- Quamby Bend
- Coordinates: 41°29′03″S 146°51′45″E﻿ / ﻿41.4842°S 146.8624°E
- Population: 26 (2016 census)
- Postcode(s): 7292
- Location: 7 km (4 mi) N of Westbury
- LGA(s): Meander Valley
- Region: Launceston
- State electorate(s): Lyons
- Federal division(s): Lyons
Localities around Quamby Bend:
| Westbury | Selbourne | Selbourne |
| Westbury | Quamby Bend | Hagley |
| Westbury | Hagley, Westbury | Hagley |

= Quamby Bend, Tasmania =

Quamby Bend is a rural locality in the local government area (LGA) of Meander Valley in the Launceston LGA region of Tasmania. The locality is about 7 km north of the town of Westbury. The 2016 census recorded a population of 26 for the state suburb of Quamby Bend.

==History==
Quamby Bend was gazetted as a locality in 1968.
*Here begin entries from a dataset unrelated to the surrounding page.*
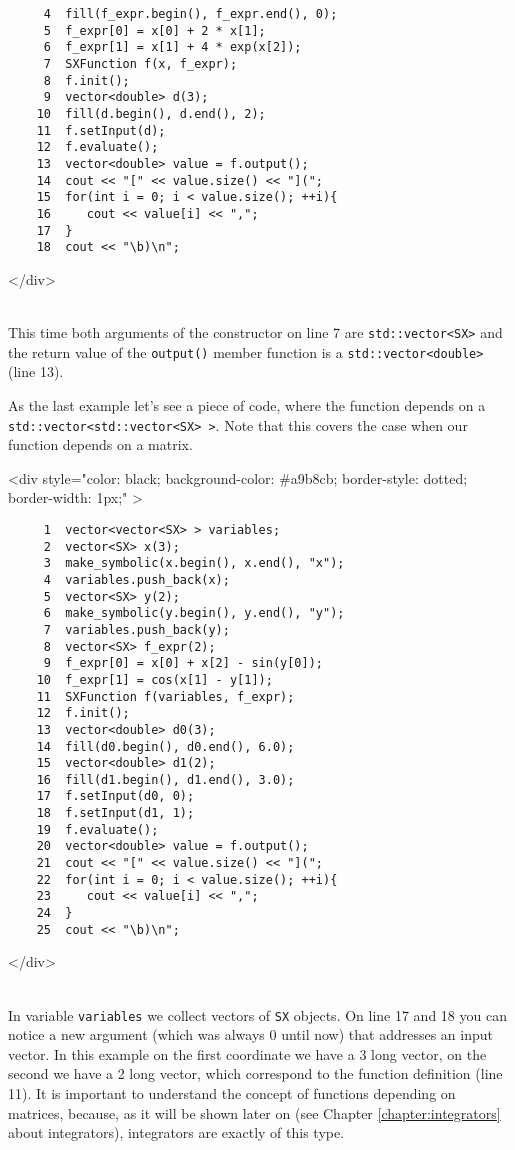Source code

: \documentclass[a4paper,12pt]{book}
\newcommand{\codebegin}{
\begin{rawhtml}
<div style="color: black; background-color: \#a9b8cb;  border-style: dotted; border-width: 1px;" >
\end{rawhtml}
}
\newcommand{\codeend}{
\begin{rawhtml}
</div>
\end{rawhtml}
}
\begin{document}
{\begin{verbatim}
     4  fill(f_expr.begin(), f_expr.end(), 0);
     5  f_expr[0] = x[0] + 2 * x[1];
     6  f_expr[1] = x[1] + 4 * exp(x[2]);
     7  SXFunction f(x, f_expr);
     8  f.init();
     9  vector<double> d(3);
    10  fill(d.begin(), d.end(), 2);
    11  f.setInput(d);
    12  f.evaluate();
    13  vector<double> value = f.output();
    14  cout << "[" << value.size() << "](";
    15  for(int i = 0; i < value.size(); ++i){
    16     cout << value[i] << ",";
    17  }
    18  cout << "\b)\n";
\end{verbatim}
\codeend\\
This time both arguments of the constructor on line 7 are \texttt{std::vector<SX>}
 and the return value of the
 \texttt{output()} member function is a \texttt{std::vector<double>} (line 13).
\par\noindent
As the last example let's see a piece of code, where the function depends on a  \texttt{std::vector<std::vector<SX> >}. 
Note that this covers the case when our function depends on a matrix.
\par
\codebegin
\begin{verbatim}
     1  vector<vector<SX> > variables;
     2  vector<SX> x(3);
     3  make_symbolic(x.begin(), x.end(), "x");
     4  variables.push_back(x);
     5  vector<SX> y(2);
     6  make_symbolic(y.begin(), y.end(), "y");
     7  variables.push_back(y);
     8  vector<SX> f_expr(2);
     9  f_expr[0] = x[0] + x[2] - sin(y[0]);
    10  f_expr[1] = cos(x[1] - y[1]);
    11  SXFunction f(variables, f_expr);
    12  f.init();
    13  vector<double> d0(3);
    14  fill(d0.begin(), d0.end(), 6.0);
    15  vector<double> d1(2);
    16  fill(d1.begin(), d1.end(), 3.0);
    17  f.setInput(d0, 0);
    18  f.setInput(d1, 1);
    19  f.evaluate();
    20  vector<double> value = f.output();
    21  cout << "[" << value.size() << "](";
    22  for(int i = 0; i < value.size(); ++i){
    23     cout << value[i] << ",";
    24  }
    25  cout << "\b)\n";
\end{verbatim}
\codeend\\
In variable \texttt{variables} we collect vectors of \texttt{SX} objects. On line 17 and 18 you can notice
a new argument (which was always 0 until now) that addresses an input vector. In this example on the first coordinate
we have a 3 long vector, on the second we have a 2 long vector, which correspond to the function definition (line 11).
It is important to understand the concept of functions depending on matrices, because, as it will be shown later on (see
Chapter \ref{chapter:integrators} about integrators),
integrators are exactly of this type.
}
\end{document}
The name comes from Quamby Estate, the property established in the district by Sir Richard Dry, who was Premier of Tasmania from 1866 to 1869. It is believed to be an Aboriginal word for “mercy” or “stop”.

==Geography==
The Meander River forms the western, northern and part of the eastern boundaries.

==Road infrastructure==
National Route 1 (Bass Highway) passes to the south. Access to the locality is provided by Emu Plain Road.